(Rendered images with source text)
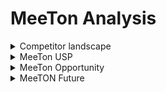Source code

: # MeeTon Analysis



<details>

<summary>Competitor landscape</summary>

1\. "Mystic Messenger" on Facebook Messenger game platform, a NLP-enabled game where players talk to virtual characters and understand and respond to their words and emotions but do not require chatbots to conduct conversations.

2\.  “TON Running Club” on TONplay, a move-to-earn social club where runners win $TON by connecting Tonkeeper wallet to the bot.

</details>

<details>

<summary>MeeTon USP</summary>

There is no social game related to chatbots on the market's social media platforms and instant messengers. As a launchpad for interacting with Telegram, we aim to optimize it for maximum functionality and user-friendliness, with seamless user experience in gamified social media.

</details>

<details>

<summary>MeeTon Opportunity</summary>

"Say it with stickers". We are to integrate visual interactions such as stickers, emojis, gifs that reflect the world's hottest buzz in the world into the design of MeeTon game theme, allowing users to share in their preferred communication style and making the multimedia experience more engaging.

</details>

<details>

<summary>MeeTON Future</summary>

MeeTON will not only focus on interpersonal playability but open up MeeTON as a user-defined AI treasure hunter with different personality, encouraging more people to participate in this treasure hunt game and achieve large-scale breakthroughs.

</details>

◆ Task objective ◆
Copy all of the records verbatim, omitting the pictures.

◆ Task solution ◆
Source code

: # MeeTon Analysis



<details>

<summary>Competitor landscape</summary>

1\. "Mystic Messenger" on Facebook Messenger game platform, a NLP-enabled game where players talk to virtual characters and understand and respond to their words and emotions but do not require chatbots to conduct conversations.

2\.  “TON Running Club” on TONplay, a move-to-earn social club where runners win $TON by connecting Tonkeeper wallet to the bot.

</details>

<details>

<summary>MeeTon USP</summary>

There is no social game related to chatbots on the market's social media platforms and instant messengers. As a launchpad for interacting with Telegram, we aim to optimize it for maximum functionality and user-friendliness, with seamless user experience in gamified social media.

</details>

<details>

<summary>MeeTon Opportunity</summary>

"Say it with stickers". We are to integrate visual interactions such as stickers, emojis, gifs that reflect the world's hottest buzz in the world into the design of MeeTon game theme, allowing users to share in their preferred communication style and making the multimedia experience more engaging.

</details>

<details>

<summary>MeeTON Future</summary>

MeeTON will not only focus on interpersonal playability but open up MeeTON as a user-defined AI treasure hunter with different personality, encouraging more people to participate in this treasure hunt game and achieve large-scale breakthroughs.

</details>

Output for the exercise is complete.